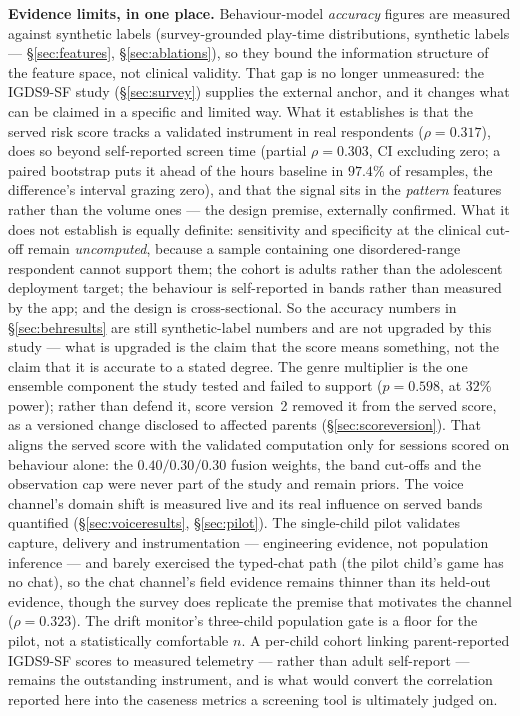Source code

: \documentclass[11pt,a4paper]{article}
\begin{document}
\textbf{Evidence limits, in one place.} Behaviour-model \emph{accuracy} figures
are measured against synthetic labels (survey-grounded play-time distributions,
synthetic labels --- \S\ref{sec:features}, \S\ref{sec:ablations}), so they bound
the information structure of the feature space, not clinical validity. That gap
is no longer unmeasured: the IGDS9-SF study (\S\ref{sec:survey}) supplies the
external anchor, and it changes what can be claimed in a specific and limited
way. What it establishes is that the served risk score tracks a validated
instrument in real respondents ($\rho = 0.317$), does so beyond self-reported
screen time (partial $\rho = 0.303$, CI excluding zero; a paired bootstrap
puts it ahead of the hours baseline in $97.4\%$ of resamples, the
difference's interval grazing zero), and that the signal sits in the
\emph{pattern} features rather than the volume ones --- the design premise,
externally confirmed. What it does not establish is equally definite:
sensitivity and specificity at the clinical cut-off remain \emph{uncomputed},
because a sample containing one disordered-range respondent cannot support
them; the cohort is adults rather than the adolescent deployment target; the
behaviour is self-reported in bands rather than measured by the app; and the
design is cross-sectional. So the accuracy numbers in \S\ref{sec:behresults} are
still synthetic-label numbers and are not upgraded by this study --- what is
upgraded is the claim that the score means something, not the claim that it is
accurate to a stated degree. The genre multiplier is the one ensemble component
the study tested and failed to support ($p = 0.598$, at $32\%$ power); rather than
defend it, score version~2 removed it from the served score, as a versioned change
disclosed to affected parents (\S\ref{sec:scoreversion}). That aligns the served
score with the validated computation only for sessions scored on behaviour alone:
the $0.40/0.30/0.30$ fusion weights, the band cut-offs and the observation cap were
never part of the study and remain priors.
The voice channel's domain shift is measured live and its real influence on
served bands quantified (\S\ref{sec:voiceresults}, \S\ref{sec:pilot}). The
single-child pilot validates capture, delivery and instrumentation ---
engineering evidence, not population inference --- and barely exercised the
typed-chat path (the pilot child's game has no chat), so the chat channel's
field evidence remains thinner than its held-out evidence, though the survey
does replicate the premise that motivates the channel ($\rho = 0.323$). The
drift monitor's three-child population gate is a floor for the pilot, not a
statistically comfortable $n$. A per-child cohort linking parent-reported
IGDS9-SF scores to measured telemetry --- rather than adult self-report ---
remains the outstanding instrument, and is what would convert the correlation
reported here into the caseness metrics a screening tool is ultimately judged
on.
\end{document}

TASK DESCRIPTION: Repeat the material exactly. Any picture in it should be dropped.

RESULT:
Source code

: \documentclass[11pt,a4paper]{article}
\begin{document}
\textbf{Evidence limits, in one place.} Behaviour-model \emph{accuracy} figures
are measured against synthetic labels (survey-grounded play-time distributions,
synthetic labels --- \S\ref{sec:features}, \S\ref{sec:ablations}), so they bound
the information structure of the feature space, not clinical validity. That gap
is no longer unmeasured: the IGDS9-SF study (\S\ref{sec:survey}) supplies the
external anchor, and it changes what can be claimed in a specific and limited
way. What it establishes is that the served risk score tracks a validated
instrument in real respondents ($\rho = 0.317$), does so beyond self-reported
screen time (partial $\rho = 0.303$, CI excluding zero; a paired bootstrap
puts it ahead of the hours baseline in $97.4\%$ of resamples, the
difference's interval grazing zero), and that the signal sits in the
\emph{pattern} features rather than the volume ones --- the design premise,
externally confirmed. What it does not establish is equally definite:
sensitivity and specificity at the clinical cut-off remain \emph{uncomputed},
because a sample containing one disordered-range respondent cannot support
them; the cohort is adults rather than the adolescent deployment target; the
behaviour is self-reported in bands rather than measured by the app; and the
design is cross-sectional. So the accuracy numbers in \S\ref{sec:behresults} are
still synthetic-label numbers and are not upgraded by this study --- what is
upgraded is the claim that the score means something, not the claim that it is
accurate to a stated degree. The genre multiplier is the one ensemble component
the study tested and failed to support ($p = 0.598$, at $32\%$ power); rather than
defend it, score version~2 removed it from the served score, as a versioned change
disclosed to affected parents (\S\ref{sec:scoreversion}). That aligns the served
score with the validated computation only for sessions scored on behaviour alone:
the $0.40/0.30/0.30$ fusion weights, the band cut-offs and the observation cap were
never part of the study and remain priors.
The voice channel's domain shift is measured live and its real influence on
served bands quantified (\S\ref{sec:voiceresults}, \S\ref{sec:pilot}). The
single-child pilot validates capture, delivery and instrumentation ---
engineering evidence, not population inference --- and barely exercised the
typed-chat path (the pilot child's game has no chat), so the chat channel's
field evidence remains thinner than its held-out evidence, though the survey
does replicate the premise that motivates the channel ($\rho = 0.323$). The
drift monitor's three-child population gate is a floor for the pilot, not a
statistically comfortable $n$. A per-child cohort linking parent-reported
IGDS9-SF scores to measured telemetry --- rather than adult self-report ---
remains the outstanding instrument, and is what would convert the correlation
reported here into the caseness metrics a screening tool is ultimately judged
on.
\end{document}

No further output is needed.